According to a recent news article, after a nursing home became infected with the COVID-19 virus, a facility failed to provide any of the doctor-prescribed treatments for the virus. As a result, an Iowa nursing home resident died of COVID-19 in March. Four weeks after being admitted to the nursing home, a resident tested positive for COVID-19, but the resident’s physician was not notified. Three days later, the resident’s oxygen saturation levels dipped to 86 percent, and the resident’s doctor then became aware of the COVID-19 diagnosis and ordered an antibiotic, a steroid medication, and other drugs, in addition to ordering that the resident be given oxygen, a chest x-ray, a laboratory test to detect anemia or infection, a blood test, and a test to check for blood clots. Within 19 hours, none of the treatments or tests had been conducted, and the resident died due to COVID-related pneumonia.
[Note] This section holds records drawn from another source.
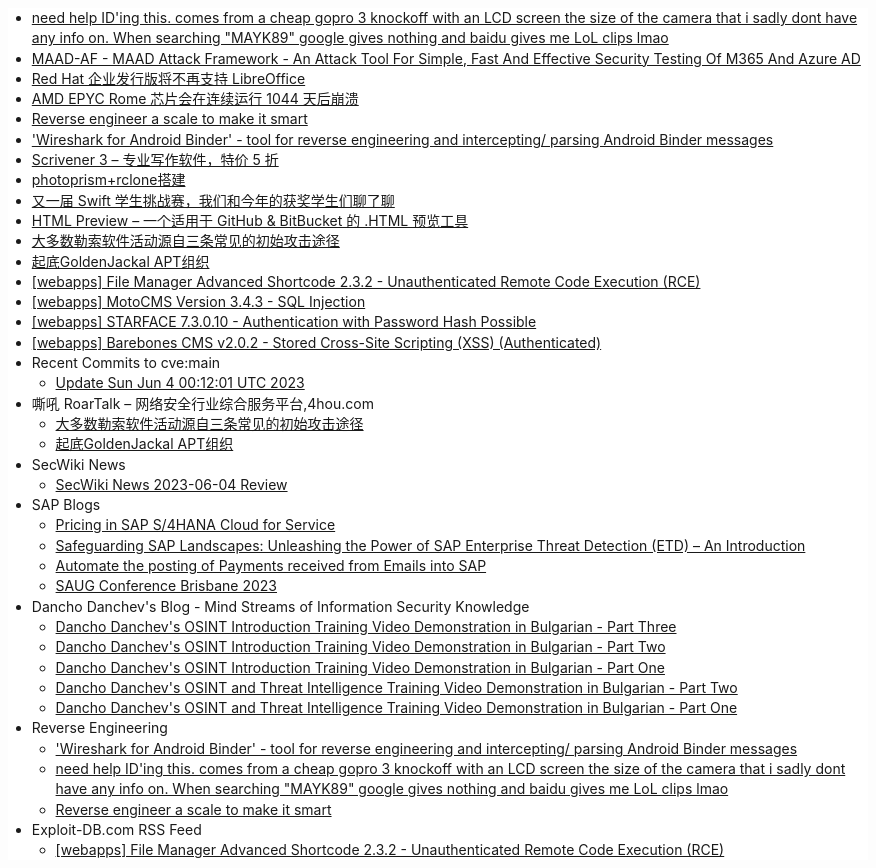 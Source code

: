   - [need help ID'ing this. comes from a cheap gopro 3 knockoff with an LCD screen the size of the camera that i sadly dont have any info on. When searching "MAYK89" google gives nothing and baidu gives me LoL clips lmao](https://buaq.net/go-167181.html)
  - [MAAD-AF - MAAD Attack Framework - An Attack Tool For Simple, Fast And Effective Security Testing Of M365 And Azure AD](https://buaq.net/go-167167.html)
  - [Red Hat 企业发行版将不再支持 LibreOffice](https://buaq.net/go-167158.html)
  - [AMD EPYC Rome 芯片会在连续运行 1044 天后崩溃](https://buaq.net/go-167159.html)
  - [Reverse engineer a scale to make it smart](https://buaq.net/go-167144.html)
  - ['Wireshark for Android Binder' - tool for reverse engineering and intercepting/ parsing Android Binder messages](https://buaq.net/go-167143.html)
  - [Scrivener 3 – 专业写作软件，特价 5 折](https://buaq.net/go-167145.html)
  - [photoprism+rclone搭建](https://buaq.net/go-167140.html)
  - [又一届 Swift 学生挑战赛，我们和今年的获奖学生们聊了聊](https://buaq.net/go-167138.html)
  - [HTML Preview – 一个适用于 GitHub & BitBucket 的 .HTML 预览工具](https://buaq.net/go-167132.html)
  - [大多数勒索软件活动源自三条常见的初始攻击途径](https://buaq.net/go-167131.html)
  - [起底GoldenJackal  APT组织](https://buaq.net/go-167124.html)
  - [[webapps] File Manager Advanced Shortcode 2.3.2 - Unauthenticated Remote Code Execution (RCE)](https://buaq.net/go-167183.html)
  - [[webapps] MotoCMS Version 3.4.3 - SQL Injection](https://buaq.net/go-167184.html)
  - [[webapps] STARFACE 7.3.0.10 - Authentication with Password Hash Possible](https://buaq.net/go-167185.html)
  - [[webapps] Barebones CMS v2.0.2 - Stored Cross-Site Scripting (XSS) (Authenticated)](https://buaq.net/go-167186.html)
- Recent Commits to cve:main
  - [Update Sun Jun  4 00:12:01 UTC 2023](https://github.com/trickest/cve/commit/1bbd140b036a9e87b066146de602a7c8907877e9)
- 嘶吼 RoarTalk – 网络安全行业综合服务平台,4hou.com
  - [大多数勒索软件活动源自三条常见的初始攻击途径](https://www.4hou.com/posts/3ry4)
  - [起底GoldenJackal  APT组织](https://www.4hou.com/posts/6xBL)
- SecWiki News
  - [SecWiki News 2023-06-04 Review](http://www.sec-wiki.com/?2023-06-04)
- SAP Blogs
  - [Pricing in SAP S/4HANA Cloud for Service](https://blogs.sap.com/2023/06/04/pricing-in-sap-s-4hana-cloud-for-service/)
  - [Safeguarding SAP Landscapes: Unleashing the Power of SAP Enterprise Threat Detection (ETD) – An Introduction](https://blogs.sap.com/2023/06/04/safeguarding-sap-landscapes-unleashing-the-power-of-sap-enterprise-threat-detection-etd-an-introduction/)
  - [Automate the posting of Payments received from Emails into SAP](https://blogs.sap.com/2023/06/04/automate-the-posting-of-payments-received-from-emails-into-sap/)
  - [SAUG Conference Brisbane 2023](https://blogs.sap.com/2023/06/04/saug-conference-brisbane-2023/)
- Dancho Danchev's Blog - Mind Streams of Information Security Knowledge
  - [Dancho Danchev's OSINT Introduction Training Video Demonstration in Bulgarian - Part Three](https://ddanchev.blogspot.com/2023/06/dancho-danchevs-osint-introduction_82.html)
  - [Dancho Danchev's OSINT Introduction Training Video Demonstration in Bulgarian - Part Two](https://ddanchev.blogspot.com/2023/06/dancho-danchevs-osint-introduction_5.html)
  - [Dancho Danchev's OSINT Introduction Training Video Demonstration in Bulgarian - Part One](https://ddanchev.blogspot.com/2023/06/dancho-danchevs-osint-introduction.html)
  - [Dancho Danchev's OSINT and Threat Intelligence Training Video Demonstration in Bulgarian - Part Two](https://ddanchev.blogspot.com/2023/06/dancho-danchevs-osint-and-threat_4.html)
  - [Dancho Danchev's OSINT and Threat Intelligence Training Video Demonstration in Bulgarian - Part One](https://ddanchev.blogspot.com/2023/06/dancho-danchevs-osint-and-threat.html)
- Reverse Engineering
  - ['Wireshark for Android Binder' - tool for reverse engineering and intercepting/ parsing Android Binder messages](https://www.reddit.com/r/ReverseEngineering/comments/14075r5/wireshark_for_android_binder_tool_for_reverse/)
  - [need help ID'ing this. comes from a cheap gopro 3 knockoff with an LCD screen the size of the camera that i sadly dont have any info on. When searching "MAYK89" google gives nothing and baidu gives me LoL clips lmao](https://www.reddit.com/r/ReverseEngineering/comments/140edmx/need_help_iding_this_comes_from_a_cheap_gopro_3/)
  - [Reverse engineer a scale to make it smart](https://www.reddit.com/r/ReverseEngineering/comments/1407gxs/reverse_engineer_a_scale_to_make_it_smart/)
- Exploit-DB.com RSS Feed
  - [[webapps] File Manager Advanced Shortcode 2.3.2 - Unauthenticated Remote Code Execution (RCE)](https://www.exploit-db.com/exploits/51505)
An investigation revealed that the physician’s orders were only entered into the computer after the resident had passed away.
What Were the Nursing Home's Responsibilities to Prevent the Spread of COVID-19?
A review of the nursing home’s logs showed that the facility failed to routinely test their employees for COVID-19, as the site required weekly testing. The administration of the home admitted to only taking the staff’s word that they were being tested as required, failing to follow up to verify the claims. The patient who died from COVID was diabetic, but the home had failed to comply with physician orders regarding blood-sugar levels on 53 occasions in March, in addition to the resident not receiving various physician-ordered medications on 24 occasions in February. The physician was not notified of any of those failures. Furthermore, there was at least one incident involving alleged abuse of a patient at the nursing home, formal grievances about the staff’s response to call lights, and reports of flies in the facility. This was in addition to the nursing home being cited for failing to serve palatable food to residents. In total, the home was cited for violating 21 federal standards of care and two state standards of care. The state fined the nursing home $19,250, which will be reduced by 35 percent if the owner chooses not to appeal the penalty.